=== Goal of the exercise ===
If a line holds the word "texttt", copy it from the entries.

+++ Exercise input +++

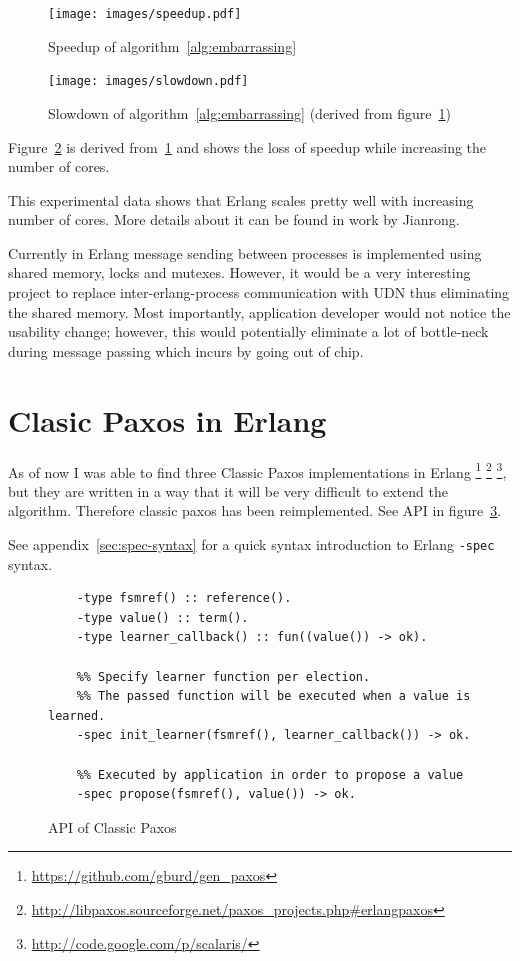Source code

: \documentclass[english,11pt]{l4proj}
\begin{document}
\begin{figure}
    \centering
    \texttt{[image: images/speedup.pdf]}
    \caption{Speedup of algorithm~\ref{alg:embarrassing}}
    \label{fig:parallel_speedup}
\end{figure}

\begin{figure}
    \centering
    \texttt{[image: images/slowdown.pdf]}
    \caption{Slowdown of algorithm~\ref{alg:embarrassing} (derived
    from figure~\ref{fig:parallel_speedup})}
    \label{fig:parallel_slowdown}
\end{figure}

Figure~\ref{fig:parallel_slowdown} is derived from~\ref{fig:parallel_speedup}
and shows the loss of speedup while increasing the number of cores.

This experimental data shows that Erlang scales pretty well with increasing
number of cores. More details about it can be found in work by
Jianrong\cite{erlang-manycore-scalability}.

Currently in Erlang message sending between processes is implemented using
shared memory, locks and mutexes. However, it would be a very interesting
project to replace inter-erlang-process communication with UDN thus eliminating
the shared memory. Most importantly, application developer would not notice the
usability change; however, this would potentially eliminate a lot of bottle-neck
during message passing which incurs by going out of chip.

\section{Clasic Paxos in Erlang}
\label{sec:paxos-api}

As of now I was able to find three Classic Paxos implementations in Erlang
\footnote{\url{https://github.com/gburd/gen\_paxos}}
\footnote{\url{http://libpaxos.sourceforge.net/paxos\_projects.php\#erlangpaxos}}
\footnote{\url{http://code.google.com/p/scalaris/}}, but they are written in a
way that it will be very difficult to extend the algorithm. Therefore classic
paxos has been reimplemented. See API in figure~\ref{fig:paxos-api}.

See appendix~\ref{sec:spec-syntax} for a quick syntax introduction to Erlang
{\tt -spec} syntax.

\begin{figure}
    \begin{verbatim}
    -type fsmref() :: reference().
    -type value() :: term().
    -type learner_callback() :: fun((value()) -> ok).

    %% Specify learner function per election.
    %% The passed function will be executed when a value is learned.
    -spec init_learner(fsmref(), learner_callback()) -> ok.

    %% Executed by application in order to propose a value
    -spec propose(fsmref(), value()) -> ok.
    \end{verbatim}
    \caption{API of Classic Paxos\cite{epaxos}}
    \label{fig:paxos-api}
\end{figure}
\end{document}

+++
+++ Exercise input +++

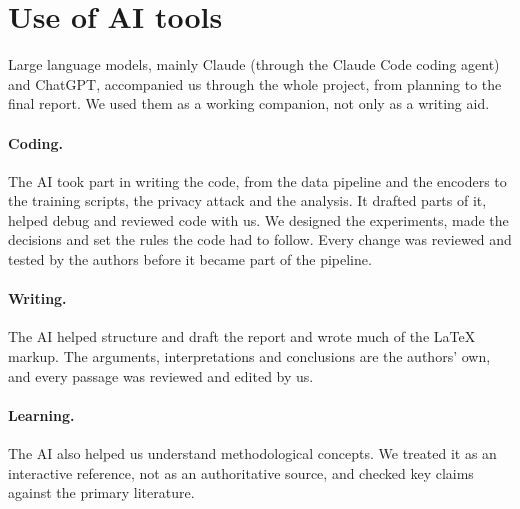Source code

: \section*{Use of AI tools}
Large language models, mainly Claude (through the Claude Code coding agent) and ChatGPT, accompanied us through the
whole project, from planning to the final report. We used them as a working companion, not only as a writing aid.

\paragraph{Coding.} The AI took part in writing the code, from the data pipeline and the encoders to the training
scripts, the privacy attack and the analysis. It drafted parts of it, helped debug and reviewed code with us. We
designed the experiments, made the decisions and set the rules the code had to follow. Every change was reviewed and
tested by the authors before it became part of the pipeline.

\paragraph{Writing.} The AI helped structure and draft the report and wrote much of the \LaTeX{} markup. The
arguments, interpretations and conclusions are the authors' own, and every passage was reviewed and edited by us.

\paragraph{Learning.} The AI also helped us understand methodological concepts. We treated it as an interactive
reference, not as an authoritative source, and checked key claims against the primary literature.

+++

=== Task result ===
    \texttt{[image: images/speedup.pdf]}
    \texttt{[image: images/slowdown.pdf]}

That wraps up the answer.